Als wir den Film „Fortapasc“ für unsere diesjährige Gedenkveranstaltung für die unschuldigen Opfer der Mafia auswählten, konnten wir noch nicht ahnen, dass das Thema traurige Aktualität bekommen würde. Fortapasc erzählt die Geschichte von Giancarlo Siani, einem jungen Mann, der in Neapel über die Camorra berichtet. Siani untersuchte insbesondere die Verwicklungen zwischen Politik und Organisierter Kriminalität in Bezug auf den Wiederaufbau einer durch ein Erdbeben zerstörten Region. Er war ein unbequemer Journalist, auch lebensfroh und gewitzt. Seine Recherchen gefährdeten massiv die wirtschaftlichen Interessen der involvierten Clans. Am 23. September 1985 rief er einen Bekannten an, der eine Beobachtungsstelle für Organisierte Kriminalität leitete und teilte ihm mit, er habe ihm etwas zu sagen, was er besser nicht am Telefon weitergebe. Wenige Stunden später am selben Tag wurde Siani ermordet. Er wurde nur 26 Jahre alt. Sowohl seine Mörder wie auch die Auftraggeber des Mordes wurden später verurteilt.
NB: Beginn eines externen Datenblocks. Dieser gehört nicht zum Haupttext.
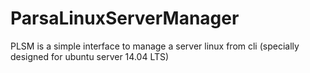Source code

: ParsaLinuxServerManager
=======================

PLSM is a simple interface to manage a server linux from cli (specially designed for ubuntu server 14.04 LTS)
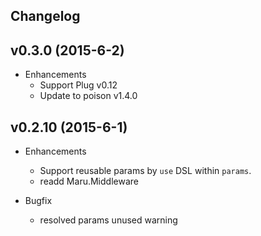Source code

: ## Changelog

## v0.3.0 (2015-6-2)
* Enhancements
  * Support Plug v0.12
  * Update to poison v1.4.0

## v0.2.10 (2015-6-1)

* Enhancements
  * Support reusable params by `use` DSL within `params`.
  * readd Maru.Middleware

* Bugfix
  * resolved params unused warning
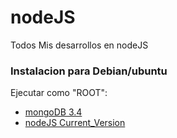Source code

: # nodeJS
Todos Mis desarrollos en nodeJS

### Instalacion para Debian/ubuntu
Ejecutar como "ROOT":
* [mongoDB 3.4](mongodb-org-3_4.sh)
* [nodeJS Current_Version](nodejs-aptget.sh)
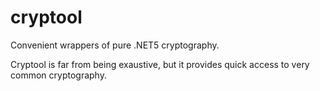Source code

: # cryptool
Convenient wrappers of pure .NET5 cryptography.

Cryptool is far from being exaustive, but it provides quick access to very common cryptography.
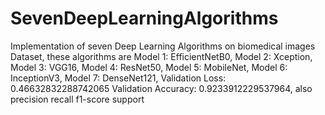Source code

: # SevenDeepLearningAlgorithms
Implementation of seven Deep Learning Algorithms on biomedical images Dataset, these algorithms are Model 1: EfficientNetB0, Model 2: Xception, Model 3: VGG16, Model 4: ResNet50, Model 5: MobileNet, Model 6: InceptionV3, Model 7: DenseNet121, Validation Loss: 0.46632832288742065 Validation Accuracy: 0.9233912229537964, also precision    recall  f1-score   support
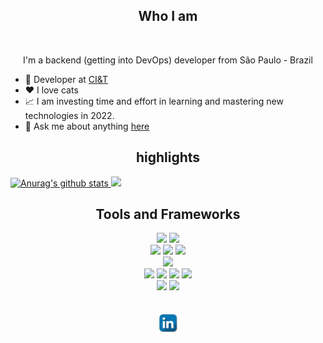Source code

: <h2 align="center">Who I am</h2>
<br>
<p align="center">I'm a backend (getting into DevOps) developer from São Paulo - Brazil</p>


- 💼 Developer at [CI&T](https://ciandt.com/)
- ❤️ I love cats
- 📈 I am investing time and effort in learning and mastering new technologies in 2022.
- 💬 Ask me about anything [here](https://github.com/mayconht/mayconht/issues)


<h2 align="center"> highlights</h2>

 <a align="center" href="https://www.linkedin.com/in/maycondss/">
    <img src="https://github-readme-stats.vercel.app/api?username=mayconht&show_icons=true&include_all_commits=true&theme=vue-dark&hide_border=true" alt="Anurag's github stats" />
</a>  
<a align="center" href="https://www.linkedin.com/in/maycondss/">
    <img src="https://github-readme-stats.vercel.app/api/top-langs/?username=mayconht&layout=compact&theme=vue-dark&hide_border=true" />
</a> 


<h2 align="center">Tools and Frameworks</h2>
    <p align="center">
    <img src="https://img.shields.io/badge/java-%23ED8B00.svg?style=for-the-badge&logo=java&logoColor=white">
    <img src="https://img.shields.io/badge/spring-%236DB33F.svg?style=for-the-badge&logo=spring&logoColor=white">
    <br>
    <img src="https://img.shields.io/badge/node.js-6DA55F?style=for-the-badge&logo=node.js&logoColor=white">
    <img src="https://img.shields.io/badge/NPM-%23000000.svg?style=for-the-badge&logo=npm&logoColor=white">
    <img src="https://img.shields.io/badge/express.js-%23404d59.svg?style=for-the-badge&logo=express&logoColor=%2361DAFB">
    <br>
    <img src="https://img.shields.io/badge/c-%2300599C.svg?style=for-the-badge&logo=c&logoColor=white">
    <br>
    <img src="https://img.shields.io/badge/Eclipse-FE7A16.svg?style=for-the-badge&logo=Eclipse&logoColor=white">
    <img src="https://img.shields.io/badge/IntelliJIDEA-000000.svg?style=for-the-badge&logo=intellij-idea&logoColor=white">
    <img src="https://img.shields.io/badge/NetBeansIDE-1B6AC6.svg?style=for-the-badge&logo=apache-netbeans-ide&logoColor=white">
    <img src="https://img.shields.io/badge/Visual%20Studio%20Code-0078d7.svg?style=for-the-badge&logo=visual-studio-code&logoColor=white">
    <br>
    <img src="https://img.shields.io/badge/Ubuntu-E95420?style=for-the-badge&logo=ubuntu&logoColor=white">
    <img src="https://img.shields.io/badge/Windows-0078D6?style=for-the-badge&logo=windows&logoColor=white">
    <br>
    <br>
    <br>
     <a href="https://www.linkedin.com/in/maycondss/"><img align="center" src="https://github.com/mayconht/mayconht/blob/fc97338f5c4970eba3064abbc4456cb032bffd13/linkedin.png" width="30" alt="Maycon Douglas Profile" /></a>
    </p>
    <br>

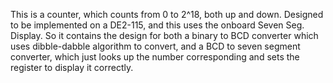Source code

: This is a counter, which counts from 0 to 2^18, both up and down. Designed to be implemented on a DE2-115, and this uses the onboard Seven Seg. Display. So it contains the design for both a binary to BCD converter which uses dibble-dabble algorithm to convert, and a BCD to seven segment converter, which just looks up the number corresponding and sets the register to display it correctly.
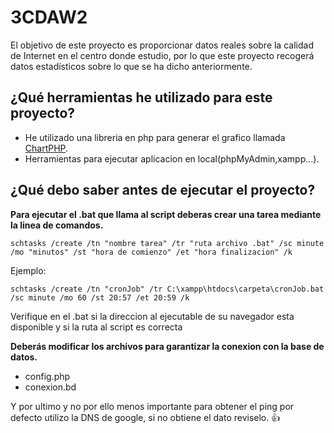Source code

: # 3CDAW2
El objetivo de este proyecto es proporcionar datos reales sobre la calidad de Internet en el centro donde estudio, por lo que este proyecto recogerá datos estadísticos sobre lo que se ha dicho anteriormente.

## ¿Qué herramientas he utilizado para este proyecto?

- He utilizado una libreria en php para generar el grafico llamada [ChartPHP](https://www.chartphp.com/).
- Herramientas para ejecutar aplicacion en local(phpMyAdmin,xampp...).

## ¿Qué debo saber antes de ejecutar el proyecto?
**Para ejecutar el .bat que llama al script deberas crear una tarea mediante la linea de comandos.**

`schtasks /create /tn "nombre tarea" /tr "ruta archivo .bat" /sc minute /mo "minutos" /st "hora de comienzo" /et "hora finalizacion" /k`

Ejemplo:

`schtasks /create /tn "cronJob" /tr C:\xampp\htdocs\carpeta\cronJob.bat /sc minute /mo 60 /st 20:57 /et 20:59 /k`

Verifique en el .bat si la direccion al ejecutable de su navegador esta disponible y si la ruta al script es correcta

**Deberás modificar los archivos para garantizar la conexion con la base de datos.**

 - config.php
 - conexion.bd

Y por ultimo y no por ello menos importante para obtener el ping por defecto utilizo la DNS de google, si no obtiene el dato reviselo. :+1:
Nun finden wir uns wieder in der traurigen Situation, den Mord an einem jungen Journalisten beklagen zu müssen, Jan Kuciak, und seiner Partnerin. Nicht vergessen haben wir auch Daphne Caruana
Galizia, die in Malta durch eine Autobombe starb. Beide recherchierten ebenfalls zu Verwicklungen zwischen Staat und Mafia.

Im Anschluss an den Film wollen wir über Journalismus und Mafia sprechen.